Exercise prompt
Output only the lines below from the one containing "注意到对固定的 $B$，$F(x |" to the one containing "Normalization to the", exactly as written, both ends kept.

Data extract Start Marker

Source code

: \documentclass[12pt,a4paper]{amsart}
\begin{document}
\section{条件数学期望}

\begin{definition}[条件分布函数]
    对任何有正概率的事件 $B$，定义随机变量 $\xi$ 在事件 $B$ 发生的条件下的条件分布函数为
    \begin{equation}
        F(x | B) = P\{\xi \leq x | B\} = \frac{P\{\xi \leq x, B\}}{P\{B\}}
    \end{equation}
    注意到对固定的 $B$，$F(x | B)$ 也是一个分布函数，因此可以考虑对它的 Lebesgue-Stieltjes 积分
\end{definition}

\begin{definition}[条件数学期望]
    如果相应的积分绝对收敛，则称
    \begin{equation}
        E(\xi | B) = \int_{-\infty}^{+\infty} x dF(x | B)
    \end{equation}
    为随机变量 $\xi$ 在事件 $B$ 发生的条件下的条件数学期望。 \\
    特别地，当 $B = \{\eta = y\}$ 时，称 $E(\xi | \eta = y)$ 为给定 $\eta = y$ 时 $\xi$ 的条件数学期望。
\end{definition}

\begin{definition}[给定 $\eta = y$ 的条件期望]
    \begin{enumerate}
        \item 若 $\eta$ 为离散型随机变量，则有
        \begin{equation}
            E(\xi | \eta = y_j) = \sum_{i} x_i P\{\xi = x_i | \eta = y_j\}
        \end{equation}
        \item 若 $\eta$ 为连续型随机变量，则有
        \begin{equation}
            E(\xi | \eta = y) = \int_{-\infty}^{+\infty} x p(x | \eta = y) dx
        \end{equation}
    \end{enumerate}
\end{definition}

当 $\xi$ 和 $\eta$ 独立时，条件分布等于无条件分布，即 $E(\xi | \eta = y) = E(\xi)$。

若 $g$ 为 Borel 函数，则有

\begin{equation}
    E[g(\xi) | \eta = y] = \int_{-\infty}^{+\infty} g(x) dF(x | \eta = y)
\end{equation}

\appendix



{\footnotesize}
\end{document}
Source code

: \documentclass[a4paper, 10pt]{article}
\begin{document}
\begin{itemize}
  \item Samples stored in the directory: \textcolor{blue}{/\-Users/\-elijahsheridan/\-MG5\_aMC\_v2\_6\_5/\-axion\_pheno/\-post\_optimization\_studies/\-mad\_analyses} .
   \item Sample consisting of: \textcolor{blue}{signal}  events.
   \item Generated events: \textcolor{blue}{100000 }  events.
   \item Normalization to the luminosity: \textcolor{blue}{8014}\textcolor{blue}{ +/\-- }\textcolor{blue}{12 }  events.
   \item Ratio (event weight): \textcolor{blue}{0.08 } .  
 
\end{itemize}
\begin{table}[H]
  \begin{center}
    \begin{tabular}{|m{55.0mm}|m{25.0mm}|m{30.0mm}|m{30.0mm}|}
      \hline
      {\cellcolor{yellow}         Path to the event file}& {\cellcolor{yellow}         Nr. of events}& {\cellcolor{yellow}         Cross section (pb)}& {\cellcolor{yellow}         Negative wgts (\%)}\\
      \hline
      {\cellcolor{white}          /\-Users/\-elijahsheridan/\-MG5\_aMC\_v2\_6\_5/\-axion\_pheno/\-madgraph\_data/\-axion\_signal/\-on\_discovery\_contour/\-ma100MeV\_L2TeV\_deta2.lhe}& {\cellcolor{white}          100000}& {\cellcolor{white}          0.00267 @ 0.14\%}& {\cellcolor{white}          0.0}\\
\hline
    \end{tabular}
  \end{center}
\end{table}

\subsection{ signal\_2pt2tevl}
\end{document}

Data extract End Marker

Task output
    注意到对固定的 $B$，$F(x | B)$ 也是一个分布函数，因此可以考虑对它的 Lebesgue-Stieltjes 积分
\end{definition}

\begin{definition}[条件数学期望]
    如果相应的积分绝对收敛，则称
    \begin{equation}
        E(\xi | B) = \int_{-\infty}^{+\infty} x dF(x | B)
    \end{equation}
    为随机变量 $\xi$ 在事件 $B$ 发生的条件下的条件数学期望。 \\
    特别地，当 $B = \{\eta = y\}$ 时，称 $E(\xi | \eta = y)$ 为给定 $\eta = y$ 时 $\xi$ 的条件数学期望。
\end{definition}

\begin{definition}[给定 $\eta = y$ 的条件期望]
    \begin{enumerate}
        \item 若 $\eta$ 为离散型随机变量，则有
        \begin{equation}
            E(\xi | \eta = y_j) = \sum_{i} x_i P\{\xi = x_i | \eta = y_j\}
        \end{equation}
        \item 若 $\eta$ 为连续型随机变量，则有
        \begin{equation}
            E(\xi | \eta = y) = \int_{-\infty}^{+\infty} x p(x | \eta = y) dx
        \end{equation}
    \end{enumerate}
\end{definition}

当 $\xi$ 和 $\eta$ 独立时，条件分布等于无条件分布，即 $E(\xi | \eta = y) = E(\xi)$。

若 $g$ 为 Borel 函数，则有

\begin{equation}
    E[g(\xi) | \eta = y] = \int_{-\infty}^{+\infty} g(x) dF(x | \eta = y)
\end{equation}

\appendix



{\footnotesize}
\end{document}
Source code

: \documentclass[a4paper, 10pt]{article}
\begin{document}
\begin{itemize}
  \item Samples stored in the directory: \textcolor{blue}{/\-Users/\-elijahsheridan/\-MG5\_aMC\_v2\_6\_5/\-axion\_pheno/\-post\_optimization\_studies/\-mad\_analyses} .
   \item Sample consisting of: \textcolor{blue}{signal}  events.
   \item Generated events: \textcolor{blue}{100000 }  events.
   \item Normalization to the luminosity: \textcolor{blue}{8014}\textcolor{blue}{ +/\-- }\textcolor{blue}{12 }  events.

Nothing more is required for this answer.